### Data for the task:
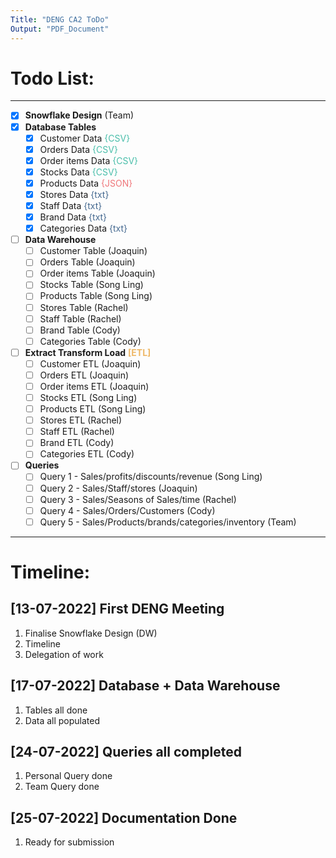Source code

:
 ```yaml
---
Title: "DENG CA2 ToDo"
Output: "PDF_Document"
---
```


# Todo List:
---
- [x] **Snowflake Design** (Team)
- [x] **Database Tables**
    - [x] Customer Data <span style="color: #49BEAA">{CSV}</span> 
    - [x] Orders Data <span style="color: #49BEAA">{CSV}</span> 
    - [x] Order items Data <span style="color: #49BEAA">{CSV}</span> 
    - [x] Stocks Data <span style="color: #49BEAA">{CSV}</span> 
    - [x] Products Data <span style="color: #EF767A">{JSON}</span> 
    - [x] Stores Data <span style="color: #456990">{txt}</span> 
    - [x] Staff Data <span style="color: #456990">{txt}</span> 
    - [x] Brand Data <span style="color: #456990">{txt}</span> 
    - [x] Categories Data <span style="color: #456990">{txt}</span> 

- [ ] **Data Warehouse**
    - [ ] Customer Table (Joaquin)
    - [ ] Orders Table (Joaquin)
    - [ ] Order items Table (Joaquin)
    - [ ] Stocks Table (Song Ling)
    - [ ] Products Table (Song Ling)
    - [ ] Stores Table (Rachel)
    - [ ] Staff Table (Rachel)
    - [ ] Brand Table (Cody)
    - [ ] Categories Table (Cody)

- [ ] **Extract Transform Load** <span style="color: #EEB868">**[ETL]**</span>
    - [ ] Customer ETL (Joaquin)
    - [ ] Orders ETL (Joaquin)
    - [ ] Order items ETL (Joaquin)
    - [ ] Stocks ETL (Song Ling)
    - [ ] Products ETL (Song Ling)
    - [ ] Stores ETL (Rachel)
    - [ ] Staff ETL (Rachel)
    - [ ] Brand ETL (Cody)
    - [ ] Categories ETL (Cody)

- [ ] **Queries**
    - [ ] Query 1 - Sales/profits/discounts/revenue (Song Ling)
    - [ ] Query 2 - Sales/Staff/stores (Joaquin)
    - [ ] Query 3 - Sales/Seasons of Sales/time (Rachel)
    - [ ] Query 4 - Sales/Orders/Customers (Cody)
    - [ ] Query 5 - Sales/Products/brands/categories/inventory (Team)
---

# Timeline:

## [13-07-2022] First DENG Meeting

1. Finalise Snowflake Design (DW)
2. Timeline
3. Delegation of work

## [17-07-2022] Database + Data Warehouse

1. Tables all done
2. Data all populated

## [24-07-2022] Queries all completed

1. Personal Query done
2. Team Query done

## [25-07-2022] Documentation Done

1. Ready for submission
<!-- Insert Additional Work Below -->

...

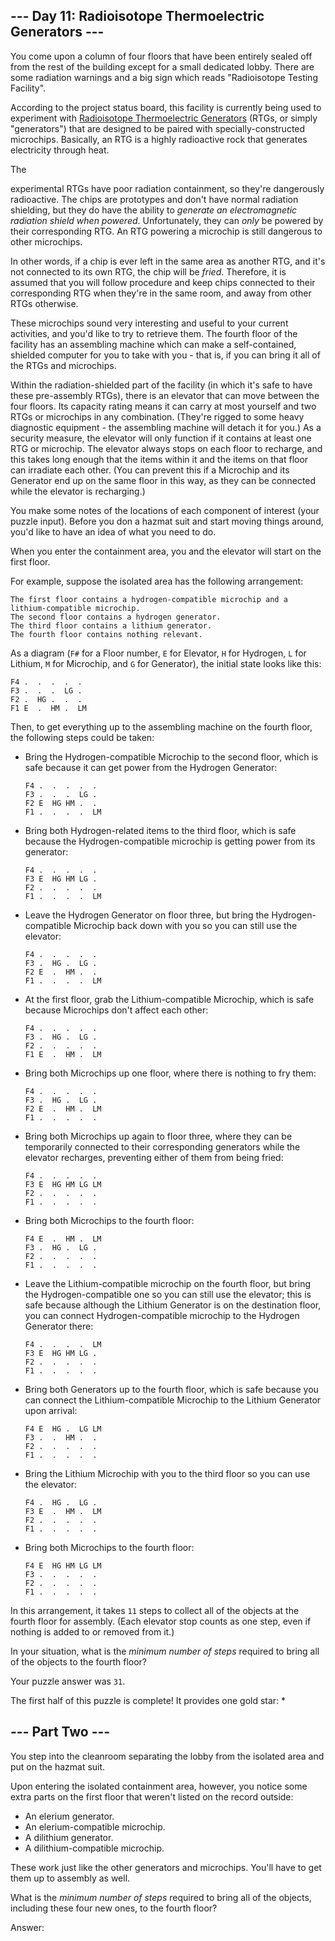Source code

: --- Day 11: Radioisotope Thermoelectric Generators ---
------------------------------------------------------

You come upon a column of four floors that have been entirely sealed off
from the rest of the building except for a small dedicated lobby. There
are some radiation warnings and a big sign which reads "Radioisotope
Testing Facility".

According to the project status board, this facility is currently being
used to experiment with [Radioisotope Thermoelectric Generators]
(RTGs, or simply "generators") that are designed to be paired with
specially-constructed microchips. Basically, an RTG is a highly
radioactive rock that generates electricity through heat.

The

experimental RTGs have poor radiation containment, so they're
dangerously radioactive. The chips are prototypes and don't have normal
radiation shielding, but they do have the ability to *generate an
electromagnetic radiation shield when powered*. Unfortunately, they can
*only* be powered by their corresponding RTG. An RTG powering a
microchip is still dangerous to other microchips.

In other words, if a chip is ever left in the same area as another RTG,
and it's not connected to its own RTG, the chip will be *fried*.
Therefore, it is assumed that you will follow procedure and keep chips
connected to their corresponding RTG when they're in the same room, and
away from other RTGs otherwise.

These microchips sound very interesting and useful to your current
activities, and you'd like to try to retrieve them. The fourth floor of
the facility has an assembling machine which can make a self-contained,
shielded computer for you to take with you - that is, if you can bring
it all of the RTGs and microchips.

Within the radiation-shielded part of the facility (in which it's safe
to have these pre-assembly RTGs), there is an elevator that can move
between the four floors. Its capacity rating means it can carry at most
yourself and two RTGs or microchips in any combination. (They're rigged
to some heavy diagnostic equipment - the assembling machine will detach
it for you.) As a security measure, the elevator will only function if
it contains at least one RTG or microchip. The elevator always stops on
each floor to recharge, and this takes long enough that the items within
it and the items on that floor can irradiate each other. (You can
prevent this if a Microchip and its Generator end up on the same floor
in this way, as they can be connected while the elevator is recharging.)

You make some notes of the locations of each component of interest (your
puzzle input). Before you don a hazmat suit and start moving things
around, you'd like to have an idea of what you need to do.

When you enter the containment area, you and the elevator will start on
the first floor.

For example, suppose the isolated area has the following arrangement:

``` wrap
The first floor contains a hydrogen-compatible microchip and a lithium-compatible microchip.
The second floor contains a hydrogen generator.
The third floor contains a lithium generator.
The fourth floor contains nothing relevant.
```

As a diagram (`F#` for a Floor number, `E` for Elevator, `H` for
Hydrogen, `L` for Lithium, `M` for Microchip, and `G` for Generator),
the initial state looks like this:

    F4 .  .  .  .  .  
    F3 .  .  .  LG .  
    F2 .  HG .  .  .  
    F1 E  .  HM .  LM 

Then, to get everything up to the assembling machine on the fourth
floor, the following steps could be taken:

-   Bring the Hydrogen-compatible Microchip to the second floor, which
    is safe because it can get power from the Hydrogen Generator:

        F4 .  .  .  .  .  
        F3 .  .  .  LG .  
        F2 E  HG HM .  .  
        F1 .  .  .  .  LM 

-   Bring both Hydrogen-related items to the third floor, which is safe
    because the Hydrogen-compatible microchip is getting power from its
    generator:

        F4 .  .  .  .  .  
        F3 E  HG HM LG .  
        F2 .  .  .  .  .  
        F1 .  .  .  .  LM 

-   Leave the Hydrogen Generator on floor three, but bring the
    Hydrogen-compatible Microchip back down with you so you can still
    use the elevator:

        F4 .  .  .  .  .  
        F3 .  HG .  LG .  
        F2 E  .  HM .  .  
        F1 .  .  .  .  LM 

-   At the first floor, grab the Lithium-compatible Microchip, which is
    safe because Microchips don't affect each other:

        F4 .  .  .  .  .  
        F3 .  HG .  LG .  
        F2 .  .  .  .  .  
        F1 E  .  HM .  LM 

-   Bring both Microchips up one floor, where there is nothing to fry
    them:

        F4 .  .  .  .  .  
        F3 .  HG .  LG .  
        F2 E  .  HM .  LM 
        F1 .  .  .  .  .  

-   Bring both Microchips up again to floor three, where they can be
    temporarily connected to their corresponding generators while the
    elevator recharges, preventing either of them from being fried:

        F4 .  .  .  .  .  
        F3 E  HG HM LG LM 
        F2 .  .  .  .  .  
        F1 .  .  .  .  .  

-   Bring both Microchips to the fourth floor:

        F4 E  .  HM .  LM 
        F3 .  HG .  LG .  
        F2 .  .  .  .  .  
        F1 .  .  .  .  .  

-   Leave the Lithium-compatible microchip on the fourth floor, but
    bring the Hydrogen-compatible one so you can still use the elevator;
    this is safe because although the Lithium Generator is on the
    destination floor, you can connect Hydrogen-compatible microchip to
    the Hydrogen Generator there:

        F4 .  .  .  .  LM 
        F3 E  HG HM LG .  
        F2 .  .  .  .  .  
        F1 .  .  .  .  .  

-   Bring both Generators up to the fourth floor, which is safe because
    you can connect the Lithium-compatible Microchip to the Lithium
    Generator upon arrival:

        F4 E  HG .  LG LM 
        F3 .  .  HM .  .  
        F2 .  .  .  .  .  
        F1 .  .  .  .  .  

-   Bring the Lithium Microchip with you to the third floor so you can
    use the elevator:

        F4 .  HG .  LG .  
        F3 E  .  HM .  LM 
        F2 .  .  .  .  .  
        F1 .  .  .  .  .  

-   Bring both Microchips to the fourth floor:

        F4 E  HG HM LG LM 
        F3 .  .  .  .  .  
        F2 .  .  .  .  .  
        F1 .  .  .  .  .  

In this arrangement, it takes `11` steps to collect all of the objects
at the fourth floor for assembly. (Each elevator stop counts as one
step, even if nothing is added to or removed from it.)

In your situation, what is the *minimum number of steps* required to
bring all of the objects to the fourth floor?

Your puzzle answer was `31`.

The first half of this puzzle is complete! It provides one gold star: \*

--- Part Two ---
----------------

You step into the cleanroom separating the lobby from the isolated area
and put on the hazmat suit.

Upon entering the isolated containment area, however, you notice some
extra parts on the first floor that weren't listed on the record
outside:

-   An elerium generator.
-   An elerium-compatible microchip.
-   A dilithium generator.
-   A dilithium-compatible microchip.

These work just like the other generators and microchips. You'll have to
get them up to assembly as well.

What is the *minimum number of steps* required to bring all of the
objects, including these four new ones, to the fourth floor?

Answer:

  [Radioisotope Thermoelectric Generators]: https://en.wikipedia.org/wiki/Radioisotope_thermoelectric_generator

### Activity:
Please reproduce, exactly as they appear above, the lines from the line containing "Within the radiation-shielded" up to and including the line containing "to some heavy".

### Solution for this problem:
Within the radiation-shielded part of the facility (in which it's safe
to have these pre-assembly RTGs), there is an elevator that can move
between the four floors. Its capacity rating means it can carry at most
yourself and two RTGs or microchips in any combination. (They're rigged
to some heavy diagnostic equipment - the assembling machine will detach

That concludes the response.